**Work instruction**
A single number is the answer: how many lines of the data hold "entrada"?
*** Begin section ***
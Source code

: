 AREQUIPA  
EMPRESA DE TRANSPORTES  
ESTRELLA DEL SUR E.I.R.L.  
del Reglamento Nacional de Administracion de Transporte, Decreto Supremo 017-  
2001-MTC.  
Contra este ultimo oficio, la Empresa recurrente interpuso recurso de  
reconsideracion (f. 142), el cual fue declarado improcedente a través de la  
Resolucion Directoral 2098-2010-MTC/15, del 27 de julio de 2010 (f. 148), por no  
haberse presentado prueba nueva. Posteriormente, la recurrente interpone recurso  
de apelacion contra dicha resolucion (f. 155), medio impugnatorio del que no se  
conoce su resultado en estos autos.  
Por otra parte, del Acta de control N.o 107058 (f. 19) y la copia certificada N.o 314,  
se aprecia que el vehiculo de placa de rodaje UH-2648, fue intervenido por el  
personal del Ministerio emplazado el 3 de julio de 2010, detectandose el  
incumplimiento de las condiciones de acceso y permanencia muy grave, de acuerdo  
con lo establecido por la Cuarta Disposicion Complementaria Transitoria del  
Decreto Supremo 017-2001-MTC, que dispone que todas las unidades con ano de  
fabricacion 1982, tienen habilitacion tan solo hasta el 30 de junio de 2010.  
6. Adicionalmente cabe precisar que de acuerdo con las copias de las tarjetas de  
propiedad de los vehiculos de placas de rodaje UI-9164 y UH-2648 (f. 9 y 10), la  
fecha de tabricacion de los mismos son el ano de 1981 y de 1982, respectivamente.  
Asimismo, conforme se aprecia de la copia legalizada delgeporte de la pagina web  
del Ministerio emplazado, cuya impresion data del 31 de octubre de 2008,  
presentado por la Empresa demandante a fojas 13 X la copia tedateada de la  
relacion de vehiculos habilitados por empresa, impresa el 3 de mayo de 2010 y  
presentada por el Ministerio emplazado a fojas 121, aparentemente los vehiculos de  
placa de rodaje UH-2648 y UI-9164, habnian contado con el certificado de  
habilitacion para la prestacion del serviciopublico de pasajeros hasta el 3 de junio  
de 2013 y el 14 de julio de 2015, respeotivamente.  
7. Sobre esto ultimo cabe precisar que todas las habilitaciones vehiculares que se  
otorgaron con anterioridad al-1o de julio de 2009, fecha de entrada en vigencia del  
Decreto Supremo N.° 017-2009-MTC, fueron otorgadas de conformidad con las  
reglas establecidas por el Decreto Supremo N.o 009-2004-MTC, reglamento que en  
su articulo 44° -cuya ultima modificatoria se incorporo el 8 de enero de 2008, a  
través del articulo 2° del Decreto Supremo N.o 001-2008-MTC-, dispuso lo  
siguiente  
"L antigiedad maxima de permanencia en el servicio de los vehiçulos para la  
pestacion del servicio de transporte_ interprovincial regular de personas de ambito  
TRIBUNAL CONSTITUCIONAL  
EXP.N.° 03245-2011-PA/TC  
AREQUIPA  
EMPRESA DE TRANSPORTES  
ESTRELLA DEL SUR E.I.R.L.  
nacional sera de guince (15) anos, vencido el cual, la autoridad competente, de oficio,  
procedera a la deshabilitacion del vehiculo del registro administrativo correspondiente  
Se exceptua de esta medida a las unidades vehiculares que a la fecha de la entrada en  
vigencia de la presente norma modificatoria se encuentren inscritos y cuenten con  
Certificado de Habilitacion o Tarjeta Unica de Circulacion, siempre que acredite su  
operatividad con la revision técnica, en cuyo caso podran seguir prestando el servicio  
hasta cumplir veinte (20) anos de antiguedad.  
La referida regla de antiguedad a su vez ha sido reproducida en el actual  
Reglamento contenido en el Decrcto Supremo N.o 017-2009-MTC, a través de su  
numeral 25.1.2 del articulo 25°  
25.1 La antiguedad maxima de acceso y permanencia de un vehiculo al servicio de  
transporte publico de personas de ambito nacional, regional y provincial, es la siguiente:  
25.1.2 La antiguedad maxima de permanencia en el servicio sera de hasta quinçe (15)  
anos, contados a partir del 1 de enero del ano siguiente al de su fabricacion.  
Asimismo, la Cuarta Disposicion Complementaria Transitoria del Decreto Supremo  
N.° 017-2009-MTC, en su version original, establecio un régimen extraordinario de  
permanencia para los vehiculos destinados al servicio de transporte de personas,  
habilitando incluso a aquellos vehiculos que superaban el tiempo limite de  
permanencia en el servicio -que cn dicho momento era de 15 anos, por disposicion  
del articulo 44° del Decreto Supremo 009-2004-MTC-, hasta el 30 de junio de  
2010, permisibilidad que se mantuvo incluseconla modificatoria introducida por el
*** End section ***
**Solution for this task**
2